On Mon, 2011-03-14 at 13:10 -0700, Dr. Ed Morbius wrote:
on 13:10 Sat 12 Mar, Alain Spineux (aspineux@gmail.com) wrote:
Hi I need to store about 250.000.000 files. Files are less than 4k. On a ext4 (fedora 14) the system crawl at 10.000.000 in the same directory. I tried to create hash directories, two level of 4096 dir = 16.000.000 but I had to stop the script to create these dir after hours and "rm -rf" would have taken days ! mkfs was my friend I tried two levels, first of 4096 dir, second of 64 dir. The creation of the hash dir took "only" few minutes, but copying 10000 files make my HD scream for 120s ! I take only 10s when working in the same directory. The filenames are all 27 chars and the first chars can be used to hash the files.

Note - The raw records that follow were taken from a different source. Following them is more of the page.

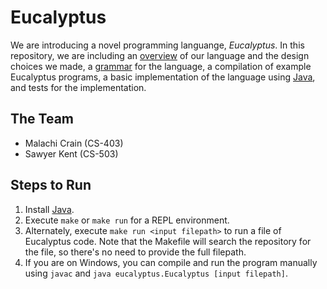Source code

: # Eucalyptus

We are introducing a novel programming languange, *Eucalyptus*. In this repository, we are including an [overview](OVERVIEW.md) of our language and the design choices we made, a [grammar](GRAMMAR.md) for the language, a compilation of example Eucalyptus programs, a basic implementation of the language using [Java](https://www.java.com/en/), and tests for the implementation.

## The Team

- Malachi Crain (CS-403)
- Sawyer Kent (CS-503)

## Steps to Run

1. Install [Java](https://www.java.com/en/download/).
2. Execute `make` or `make run` for a REPL environment.
3. Alternately, execute `make run <input filepath>` to run a file of Eucalyptus code. Note that the Makefile will search the repository for the file, so there's no need to provide the full filepath.
4. If you are on Windows, you can compile and run the program manually using `javac` and `java eucalyptus.Eucalyptus [input filepath]`.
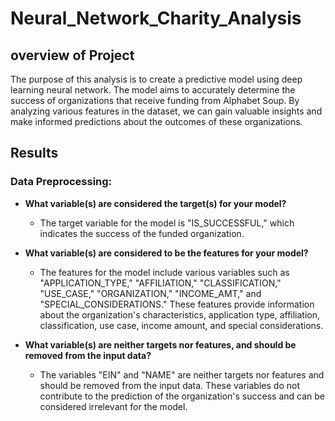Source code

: # Neural_Network_Charity_Analysis
## overview of Project
The purpose of this analysis is to create a predictive model using deep learning neural network. The model aims to accurately determine the success of organizations that receive funding from Alphabet Soup. By analyzing various features in the dataset, we can gain valuable insights and make informed predictions about the outcomes of these organizations.

## Results

### Data Preprocessing:

  - **What variable(s) are considered the target(s) for your model?**
     - The target variable for the model is "IS_SUCCESSFUL," which indicates the success of the funded organization.

  - **What variable(s) are considered to be the features for your model?**
     - The features for the model include various variables such as "APPLICATION_TYPE," "AFFILIATION," "CLASSIFICATION,"  "USE_CASE," "ORGANIZATION," "INCOME_AMT," and "SPECIAL_CONSIDERATIONS." These features provide information about the organization's characteristics, application type, affiliation, classification, use case, income amount, and special considerations.
   - **What variable(s) are neither targets nor features, and should be removed from the input data?**
      - The variables "EIN" and "NAME" are neither targets nor features and should be removed from the input data. These variables do not contribute to the prediction of the organization's success and can be considered irrelevant for the model.

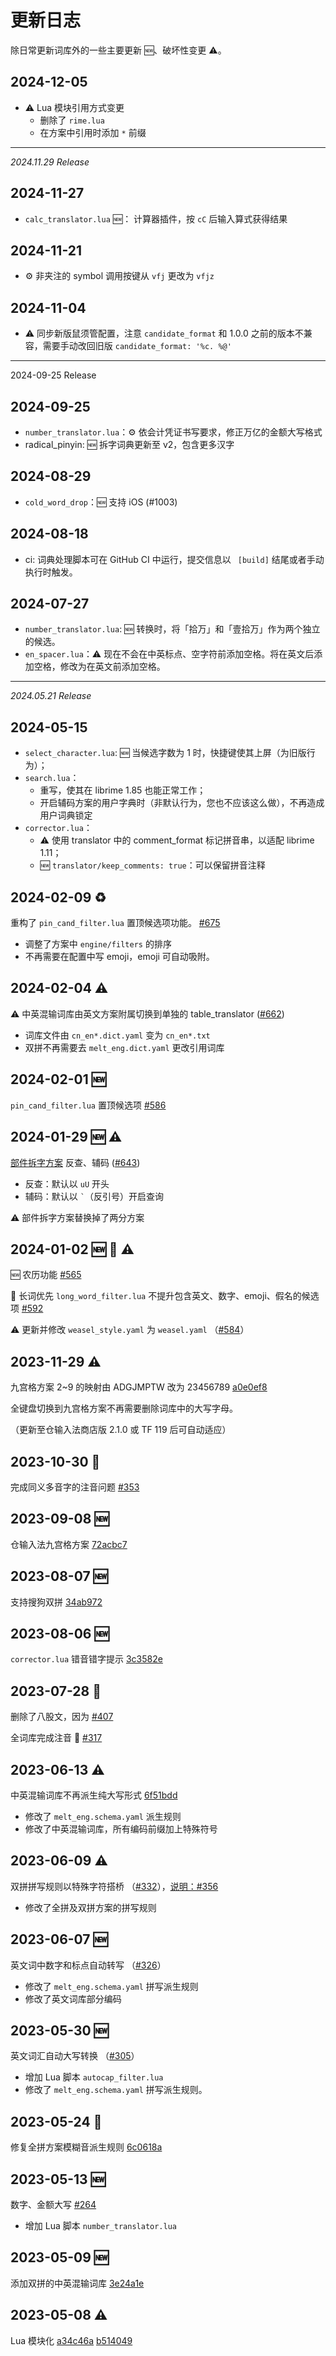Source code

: # 更新日志

除日常更新词库外的一些主要更新 🆕、破坏性变更 ⚠️。

## 2024-12-05

- ⚠️ Lua 模块引用方式变更
    - 删除了 `rime.lua`
    - 在方案中引用时添加 `*` 前缀

---

*2024.11.29 Release*

## 2024-11-27

- `calc_translator.lua` 🆕： 计算器插件，按 `cC` 后输入算式获得结果

## 2024-11-21

- ⚙️ 非夹注的 symbol 调用按键从 `vfj` 更改为 `vfjz`

## 2024-11-04

- ⚠️ 同步新版鼠须管配置，注意 `candidate_format` 和 1.0.0 之前的版本不兼容，需要手动改回旧版 `candidate_format: '%c. %@'`

---

2024-09-25 Release

## 2024-09-25

- `number_translator.lua`：⚙️ 依会计凭证书写要求，修正万亿的金额大写格式
- radical_pinyin: 🆕 拆字词典更新至 v2，包含更多汉字

## 2024-08-29
- `cold_word_drop`：🆕 支持 iOS (#1003)

## 2024-08-18

- ci: 词典处理脚本可在 GitHub CI 中运行，提交信息以 ` [build]` 结尾或者手动执行时触发。

## 2024-07-27

- `number_translator.lua`: 🆕 转换时，将「拾万」和「壹拾万」作为两个独立的候选。
- `en_spacer.lua`：⚠️ 现在不会在中英标点、空字符前添加空格。将在英文后添加空格，修改为在英文前添加空格。

---

*2024.05.21 Release*

## 2024-05-15

- `select_character.lua`: 🆕 当候选字数为 1 时，快捷键使其上屏（为旧版行为）；
- `search.lua`：
    - 重写，使其在 librime 1.85 也能正常工作；
    - 开启辅码方案的用户字典时（非默认行为，您也不应该这么做），不再造成用户词典锁定
- `corrector.lua`：
    - ⚠️ 使用 translator 中的 comment_format 标记拼音串，以适配 librime 1.11；
    - 🆕 `translator/keep_comments: true`：可以保留拼音注释

## 2024-02-09 ♻️

重构了 `pin_cand_filter.lua` 置顶候选项功能。 [#675](https://github.com/iDvel/rime-ice/issues/675)

- 调整了方案中 `engine/filters` 的排序
- 不再需要在配置中写 emoji，emoji 可自动吸附。

## 2024-02-04 ⚠️

⚠️ 中英混输词库由英文方案附属切换到单独的 table_translator ([#662](https://github.com/iDvel/rime-ice/pull/662))

- 词库文件由 `cn_en*.dict.yaml` 变为 `cn_en*.txt`
- 双拼不再需要去 `melt_eng.dict.yaml` 更改引用词库

## 2024-02-01 🆕

`pin_cand_filter.lua` 置顶候选项 [#586](https://github.com/iDvel/rime-ice/issues/586)

## 2024-01-29 🆕 ⚠️

[部件拆字方案](https://github.com/mirtlecn/rime-radical-pinyin) 反查、辅码 ([#643](https://github.com/iDvel/rime-ice/pull/643))

- 反查：默认以 `uU` 开头
- 辅码：默认以 `` ` ``（反引号）开启查询

⚠️ 部件拆字方案替换掉了两分方案

## 2024-01-02 🆕 🐛 ⚠️

🆕 农历功能 [#565](https://github.com/iDvel/rime-ice/issues/565)

🐛 长词优先 `long_word_filter.lua` 不提升包含英文、数字、emoji、假名的候选项 [#592](https://github.com/iDvel/rime-ice/issues/592)

⚠️ 更新并修改 `weasel_style.yaml` 为 `weasel.yaml` （[#584](https://github.com/iDvel/rime-ice/pull/584)）

## 2023-11-29 ⚠️

九宫格方案 2~9 的映射由 ADGJMPTW 改为 23456789 [a0e0ef8](https://github.com/iDvel/rime-ice/commit/a0e0ef807e4ebc50771563717375f554c9473315)

全键盘切换到九宫格方案不再需要删除词库中的大写字母。

（更新至仓输入法商店版 2.1.0 或 TF 119 后可自动适应）

## 2023-10-30 📖

完成同义多音字的注音问题 [#353](https://github.com/iDvel/rime-ice/issues/353)

## 2023-09-08 🆕

仓输入法九宫格方案 [72acbc7](https://github.com/iDvel/rime-ice/commit/72acbc7a2e53cbac7d6f3ab4a82bc457a7ed8f27)

## 2023-08-07 🆕

支持搜狗双拼 [34ab972](https://github.com/iDvel/rime-ice/commit/34ab9725ea9cdf918cbf9f6a4c27d61db7736b07)

## 2023-08-06 🆕

`corrector.lua` 错音错字提示 [3c3582e](https://github.com/iDvel/rime-ice/commit/3ce582e1951acb6dc381332d8e61381767d35a36)

## 2023-07-28 📖

删除了八股文，因为 [#407](https://github.com/iDvel/rime-ice/issues/407)

全词库完成注音 🎉 [#317](https://github.com/iDvel/rime-ice/issues/317)

## 2023-06-13 ⚠️

中英混输词库不再派生纯大写形式 [6f51bdd](https://github.com/iDvel/rime-ice/commit/6f51bddd1467494c759181a237341f89a1ed3dd1)

- 修改了 `melt_eng.schema.yaml` 派生规则
- 修改了中英混输词库，所有编码前缀加上特殊符号

## 2023-06-09 ⚠️

双拼拼写规则以特殊字符搭桥 （[#332](https://github.com/iDvel/rime-ice/pull/332)），[说明：#356](https://github.com/iDvel/rime-ice/issues/356)

- 修改了全拼及双拼方案的拼写规则

## 2023-06-07 🆕

英文词中数字和标点自动转写 （[#326](https://github.com/iDvel/rime-ice/issues/326)）

- 修改了 `melt_eng.schema.yaml` 拼写派生规则
- 修改了英文词库部分编码

## 2023-05-30 🆕

英文词汇自动大写转换 （[#305](https://github.com/iDvel/rime-ice/pull/305)）

- 增加 Lua 脚本 `autocap_filter.lua`
- 修改了 `melt_eng.schema.yaml` 拼写派生规则。

## 2023-05-24 🐛

修复全拼方案模糊音派生规则 [6c0618a](https://github.com/iDvel/rime-ice/commit/6c0618aeaf2910482e20ff1c057f482aaa98c051)

## 2023-05-13 🆕

数字、金额大写 [#264](https://github.com/iDvel/rime-ice/issues/264)

- 增加 Lua 脚本 `number_translator.lua` 

## 2023-05-09 🆕

添加双拼的中英混输词库 [3e24a1e](https://github.com/iDvel/rime-ice/commit/3e24a1ee202054f776f188ba82e86fa30f16ab55)

## 2023-05-08 ⚠️

Lua 模块化 [a34c46a](https://github.com/iDvel/rime-ice/commit/a34c46ad34673d535dc1df4ef208ad4c7e3baf80) [b514049](https://github.com/iDvel/rime-ice/commit/b514049e33c7e0c8fccacec49faa3830bd7bdf26)

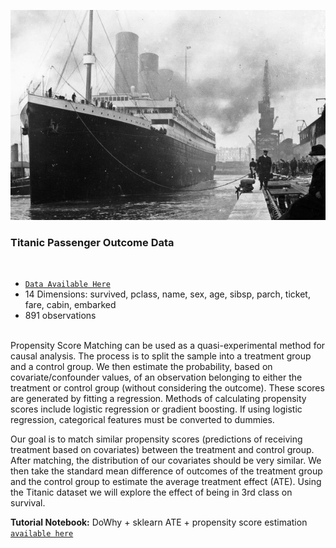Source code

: ![Picture of the RMS Titanic](https://raw.githubusercontent.com/TejuOye/CausalFast/main/api/images/Titanic.jpg)
<br>
<h3>Titanic Passenger Outcome Data</h3><br>

- [`Data Available Here`](https://raw.githubusercontent.com/TejuOye/CausalFast/main/api/data/titanic.csv) 
- 14 Dimensions: survived, pclass, name, sex, age, sibsp, parch, ticket, fare, cabin, embarked
- 891 observations
<br>
Propensity Score Matching can be used as a quasi-experimental method for causal analysis. The process is to split the sample into a treatment group and a control group. We then estimate the probability, based on covariate/confounder values, of an observation belonging to either the treatment or control group (without considering the outcome). These scores are generated by fitting a regression. Methods of calculating propensity scores include logistic regression or gradient boosting. If using logistic regression, categorical features must be converted to dummies.<br>

Our goal is to match similar propensity scores (predictions of receiving treatment based on covariates) between the treatment and control group. After matching, the distribution of our covariates should be very similar. We then take the standard mean difference of outcomes of the treatment group and the control group to estimate the average treatment effect (ATE). Using the Titanic dataset we will explore the effect of being in 3rd class on survival.

<b>Tutorial Notebook:</b> DoWhy + sklearn ATE + propensity score estimation [`available here`](https://github.com/TejuOye/CausalFast/blob/main/api/notebooks/Titanic.ipynb) </b>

Exactly {XY}/{XY}/{ABCDEFGHIJKLMNOPQRSTUVW} will probably work just fine. Two characters is 676 combinations, hardly a large directory, and that puts less than 1,000 entries in a folder.
My question is : Which filesystem and how to store these files ?
I'd also question the architecture and suggest an alternate approach: hierarchical directory tree, database, "nosql" hashing lookup, or other approach. See squid for an example of using directory trees to handle very large numbers of objects.
Exactly. Squid and Cyrus IMAPd both manage to store massive number of objects in a filesystem using hashing. It is simple and reliable.
I'd wonder if that is really an issue if you just don't have an actual I/O throughput problem. Certainly trying to do any solution on a single-disk is going to be awful.